Ultimately, all of these benefits of stretching lead to a decreased risk for falls and an increase in functional mobility.
There are many different ways a person can stretch, and the decision on how to stretch should be made based on the goals, abilities, and skills of the person stretching. Two commonly used methods include dynamic stretching and static stretching. Before deciding between the two, it is important to understand the qualities of muscle fibers and the effects of each type of stretching.
Elasticity and plasticity are both important qualities of muscle fibers. Elasticity is the ability of tissue components to stretch past their normal length, and then quickly return to their pre-stretched length. This happens when you perform tasks such as throwing a ball, jumping, brushing your hair, or reaching into the top cabinet in the kitchen. Dynamic stretches, which involve rhythmic movements, are generally most useful for improving elasticity. Plasticity is the ability of the tissue components to adapt over time and become longer than their original, pre-stretched length in a more permanent manner. Static stretches, which require holding a stretch for a prolonged period of time, are more useful for this.

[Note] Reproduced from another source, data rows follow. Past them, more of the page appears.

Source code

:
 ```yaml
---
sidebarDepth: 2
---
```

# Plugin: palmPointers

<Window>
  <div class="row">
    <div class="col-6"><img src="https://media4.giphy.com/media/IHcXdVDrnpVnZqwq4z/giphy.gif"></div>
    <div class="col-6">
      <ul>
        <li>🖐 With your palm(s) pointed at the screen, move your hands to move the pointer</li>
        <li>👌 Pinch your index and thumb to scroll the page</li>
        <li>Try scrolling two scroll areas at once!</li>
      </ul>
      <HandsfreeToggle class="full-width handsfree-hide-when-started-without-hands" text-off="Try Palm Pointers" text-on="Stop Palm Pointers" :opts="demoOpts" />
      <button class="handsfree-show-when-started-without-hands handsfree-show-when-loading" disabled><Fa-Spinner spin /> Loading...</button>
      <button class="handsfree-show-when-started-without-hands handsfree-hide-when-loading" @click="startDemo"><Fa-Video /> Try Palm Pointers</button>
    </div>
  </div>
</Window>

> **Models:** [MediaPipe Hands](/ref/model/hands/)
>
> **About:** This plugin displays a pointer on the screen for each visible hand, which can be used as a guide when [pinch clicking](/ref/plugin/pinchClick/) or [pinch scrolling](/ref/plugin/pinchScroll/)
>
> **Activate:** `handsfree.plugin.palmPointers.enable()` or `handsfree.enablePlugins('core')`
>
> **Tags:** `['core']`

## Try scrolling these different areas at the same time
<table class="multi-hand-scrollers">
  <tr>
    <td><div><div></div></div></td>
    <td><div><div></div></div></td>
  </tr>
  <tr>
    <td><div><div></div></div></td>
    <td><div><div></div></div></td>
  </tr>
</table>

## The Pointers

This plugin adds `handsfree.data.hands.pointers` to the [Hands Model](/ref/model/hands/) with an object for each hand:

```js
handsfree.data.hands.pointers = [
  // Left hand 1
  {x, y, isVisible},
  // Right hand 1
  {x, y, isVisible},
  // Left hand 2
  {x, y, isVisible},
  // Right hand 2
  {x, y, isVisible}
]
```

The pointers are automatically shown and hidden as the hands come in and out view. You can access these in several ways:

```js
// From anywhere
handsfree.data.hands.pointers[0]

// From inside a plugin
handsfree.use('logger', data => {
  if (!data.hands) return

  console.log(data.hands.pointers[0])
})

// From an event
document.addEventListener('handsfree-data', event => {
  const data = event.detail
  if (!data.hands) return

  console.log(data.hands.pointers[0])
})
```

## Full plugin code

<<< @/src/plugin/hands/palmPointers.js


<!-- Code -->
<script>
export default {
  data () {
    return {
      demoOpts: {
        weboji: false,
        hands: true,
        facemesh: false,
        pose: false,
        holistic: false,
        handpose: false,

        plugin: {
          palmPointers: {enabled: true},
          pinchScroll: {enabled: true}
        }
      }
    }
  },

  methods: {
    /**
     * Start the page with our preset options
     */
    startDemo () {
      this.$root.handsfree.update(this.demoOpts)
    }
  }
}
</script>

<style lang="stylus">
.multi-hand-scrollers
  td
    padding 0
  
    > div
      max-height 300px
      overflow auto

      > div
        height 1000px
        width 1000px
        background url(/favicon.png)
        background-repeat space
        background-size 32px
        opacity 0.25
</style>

Static stretching is often important for those who are sitting for extended periods of time, such as at a desk job. Dynamic stretching is usually designed with a specific activity in mind and is often accepted as an appropriate warm-up routine for many athletic activities or sports. While both types of stretching have their individual purposes, the most successful stretching program will involve both. If you think you would benefit from a stretching program that is tailored to your specific goals, abilities, and skills, please feel free to contact your local Foothills Sports Medicine AZ physical therapy clinic for more information!
There are some instances in which stretching would not be beneficial to your body – for example, if you have recent fractures, strains, or sprains, severe osteoporosis, sharp pain with lengthening of tissues or joint movement, hematoma, hypermobility, or situations in which the shortened tissues provide necessary stability. However, for the majority of people, stretching is helpful. (If you’re not sure if stretching would benefit you, a physical therapist can help determine which stretches your body needs.)